In Italia, la gestione in filiera minimizza i rischi e semplifica la realizzazione di efficaci piani di controllo. I prodotti appartenenti a filiere controllate consentono una più agevole comprensione dei dati di qualità e sicurezza alimentare, generalmente più dettagliati rispetto alle prescrizioni minime di legge, un maggior controllo degli standard di prodotto rispetto alle aspettative del consumatore e una maggiore riconoscibilità tramite marchi dedicati. In Italia si stima che circa il 40% della carne bovina e di quella suina siano prodotte in filiera, mentre per la carne avicola la produzione in filiera è pressoché totale.
La filiera bovina è sicuramente quella in cui nel tempo i controlli si sono fatti via via più rigidi. In Europa l’indicazione dell’origine sull’etichetta è obbligatoria per le carni bovine e per i prodotti a base di carni bovine. In Italia, in particolare, a partire dal 2000 sono stati intensificati i provvedimenti normativi tra cui l’introduzione dell’anagrafe bovina, l’etichettatura obbligatoria della carne e il divieto di vendita, a partire dal 2001, di alcune parti anatomiche a rischio BSE, quali ad esempio la colonna vertebrale, il cervello ed alcuni tipi di “frattaglie”.
Per quanto riguarda la filiera avicola, già a partire dal 2004 era possibile per un produttore scegliere di utilizzare un sistema di etichettatura volontaria delle carni per fornire al consumatore informazioni aggiuntive sulla carne acquistata (origine, sistema di allevamento e tipo di alimentazione), opzione scelta dalla quasi totalità dei produttori nazionali. E a partire dal dicembre 2014, questa etichettatura è diventata obbligatoria.

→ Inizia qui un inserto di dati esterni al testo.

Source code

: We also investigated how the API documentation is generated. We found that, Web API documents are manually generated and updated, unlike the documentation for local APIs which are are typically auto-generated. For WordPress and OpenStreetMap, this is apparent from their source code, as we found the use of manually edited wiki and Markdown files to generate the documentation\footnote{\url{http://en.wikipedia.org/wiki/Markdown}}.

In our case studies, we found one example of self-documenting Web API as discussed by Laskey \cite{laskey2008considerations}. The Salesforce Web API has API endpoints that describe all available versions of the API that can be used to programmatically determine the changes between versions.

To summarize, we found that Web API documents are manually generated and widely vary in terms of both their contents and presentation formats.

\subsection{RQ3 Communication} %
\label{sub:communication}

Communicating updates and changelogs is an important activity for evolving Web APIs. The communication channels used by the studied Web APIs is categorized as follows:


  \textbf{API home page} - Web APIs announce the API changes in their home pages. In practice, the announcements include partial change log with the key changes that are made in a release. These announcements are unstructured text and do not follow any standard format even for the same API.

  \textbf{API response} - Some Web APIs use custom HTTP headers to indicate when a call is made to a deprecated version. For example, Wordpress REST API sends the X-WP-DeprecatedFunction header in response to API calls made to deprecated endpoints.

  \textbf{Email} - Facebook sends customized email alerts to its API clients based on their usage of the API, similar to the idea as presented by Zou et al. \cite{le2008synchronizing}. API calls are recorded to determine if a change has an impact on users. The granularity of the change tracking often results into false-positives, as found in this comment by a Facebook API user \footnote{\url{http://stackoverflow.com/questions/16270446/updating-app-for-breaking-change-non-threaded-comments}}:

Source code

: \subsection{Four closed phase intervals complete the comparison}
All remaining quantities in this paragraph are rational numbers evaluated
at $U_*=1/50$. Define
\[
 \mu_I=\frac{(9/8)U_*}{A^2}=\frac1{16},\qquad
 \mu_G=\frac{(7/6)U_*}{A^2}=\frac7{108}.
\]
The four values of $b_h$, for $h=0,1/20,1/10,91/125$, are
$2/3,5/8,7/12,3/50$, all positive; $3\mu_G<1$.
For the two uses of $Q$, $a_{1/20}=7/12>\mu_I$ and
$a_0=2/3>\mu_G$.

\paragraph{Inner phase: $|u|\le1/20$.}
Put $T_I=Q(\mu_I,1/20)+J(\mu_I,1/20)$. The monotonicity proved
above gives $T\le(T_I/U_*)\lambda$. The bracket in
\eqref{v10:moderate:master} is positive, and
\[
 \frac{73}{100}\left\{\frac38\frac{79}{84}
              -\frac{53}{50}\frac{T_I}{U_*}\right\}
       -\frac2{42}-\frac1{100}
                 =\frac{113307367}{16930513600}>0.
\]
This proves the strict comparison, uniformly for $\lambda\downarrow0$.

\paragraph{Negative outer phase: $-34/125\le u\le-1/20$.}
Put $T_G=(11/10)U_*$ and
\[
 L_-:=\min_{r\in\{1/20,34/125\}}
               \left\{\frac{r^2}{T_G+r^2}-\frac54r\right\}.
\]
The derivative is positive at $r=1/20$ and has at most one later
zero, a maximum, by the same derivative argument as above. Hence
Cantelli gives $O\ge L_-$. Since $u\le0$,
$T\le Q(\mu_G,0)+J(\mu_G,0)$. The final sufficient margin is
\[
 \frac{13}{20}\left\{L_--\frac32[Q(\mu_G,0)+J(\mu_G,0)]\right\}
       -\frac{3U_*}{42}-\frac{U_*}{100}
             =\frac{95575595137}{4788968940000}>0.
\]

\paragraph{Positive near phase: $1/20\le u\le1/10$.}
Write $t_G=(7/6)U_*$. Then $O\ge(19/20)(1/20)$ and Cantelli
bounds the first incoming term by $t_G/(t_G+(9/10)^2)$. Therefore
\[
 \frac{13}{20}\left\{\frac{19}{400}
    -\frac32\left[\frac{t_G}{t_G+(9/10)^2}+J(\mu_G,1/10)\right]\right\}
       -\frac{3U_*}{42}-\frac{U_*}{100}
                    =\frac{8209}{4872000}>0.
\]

Per le carni suine, invece, il regolamento di attuazione introduce l’indicazione obbligatoria del Paese o dei Paesi in cui l’animale è stato allevato e macellato. La norma individua anche le regole per definire il Paese di allevamento, individuandolo con quello dove l’animale ha passato la maggior parte del suo tempo (almeno gli ultimi 4 mesi di allevamento, o dal momento in cui ha raggiunto i 30 kg di peso).
A livello di tracciabilità delle carni, i principali controlli effettuati riguardano dapprima la produzione dei mangimi, incluse le analisi sulle materie prime e sugli alimenti dati agli animali. Si effettua poi un costante controllo della corretta gestione dell’allevamento e del rispetto delle norme sul benessere animale. Queste ultime sono molto importanti anche in fase di macellazione e di lavorazione della carne, durante le quali molto rilievo viene dato anche al rispetto delle norme sanitarie. Infine, si hanno la distribuzione e la cosiddetta “catena del freddo”, che oltre alla verifica delle giuste temperature per la conservazione dei prodotti includono dei controlli qualitativi.

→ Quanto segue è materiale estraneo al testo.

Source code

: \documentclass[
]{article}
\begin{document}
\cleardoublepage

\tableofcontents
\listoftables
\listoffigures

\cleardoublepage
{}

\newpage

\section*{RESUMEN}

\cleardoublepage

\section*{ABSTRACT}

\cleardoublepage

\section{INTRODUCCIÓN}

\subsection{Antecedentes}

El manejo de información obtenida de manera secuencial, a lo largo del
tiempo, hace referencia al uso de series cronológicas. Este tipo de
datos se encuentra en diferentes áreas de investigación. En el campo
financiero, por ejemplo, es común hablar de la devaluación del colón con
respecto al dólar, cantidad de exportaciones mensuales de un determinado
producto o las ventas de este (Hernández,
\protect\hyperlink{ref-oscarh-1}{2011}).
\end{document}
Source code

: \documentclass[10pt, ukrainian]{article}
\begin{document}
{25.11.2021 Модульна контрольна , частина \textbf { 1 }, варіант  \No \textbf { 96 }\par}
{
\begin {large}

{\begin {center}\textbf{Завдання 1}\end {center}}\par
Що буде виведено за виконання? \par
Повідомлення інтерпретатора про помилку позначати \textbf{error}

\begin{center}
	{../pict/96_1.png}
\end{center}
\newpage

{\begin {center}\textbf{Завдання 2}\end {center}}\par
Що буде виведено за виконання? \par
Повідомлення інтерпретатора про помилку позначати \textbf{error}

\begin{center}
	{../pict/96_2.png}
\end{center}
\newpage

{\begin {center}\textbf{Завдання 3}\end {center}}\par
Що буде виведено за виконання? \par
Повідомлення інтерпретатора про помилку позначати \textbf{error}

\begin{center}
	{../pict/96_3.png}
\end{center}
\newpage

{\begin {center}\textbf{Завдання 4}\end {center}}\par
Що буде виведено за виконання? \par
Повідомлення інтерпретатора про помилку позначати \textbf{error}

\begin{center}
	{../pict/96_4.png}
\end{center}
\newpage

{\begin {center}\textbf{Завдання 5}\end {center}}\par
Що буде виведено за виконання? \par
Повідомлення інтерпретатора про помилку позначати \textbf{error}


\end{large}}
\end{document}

Lo dico dopo anni di esperienza, studi e lavoro in questo settore: il modello italiano di controllo e di tracciabilità delle carni è un’eccellenza a livello europeo e quindi mondiale. E, in ogni punto della filiera, garantisce una qualità e una sicurezza impensabili in molti altri contesti. Come quello della gestione del rischio qualora qualcosa durante i processi produttivi e di distribuzione dovesse andare male (esempio incidenti).
Quello che mi auguro è che le produzioni diventino tracciabili oltre le norme cogenti. Tanti imprenditori stanno investendo nella responsabilità sociale, nell’etica di produzione alimentare, nella riduzione degli effetti indesiderati sull’ambiente: i consumatori in questa complessità dei controlli devono poter disporre di strumenti di valutazione personale tangibile, per credere “oltre l’etichetta” e sostenere coloro che lavorano correttamente e in modo solidale (se non pionieristico) ai bisogni del Paese.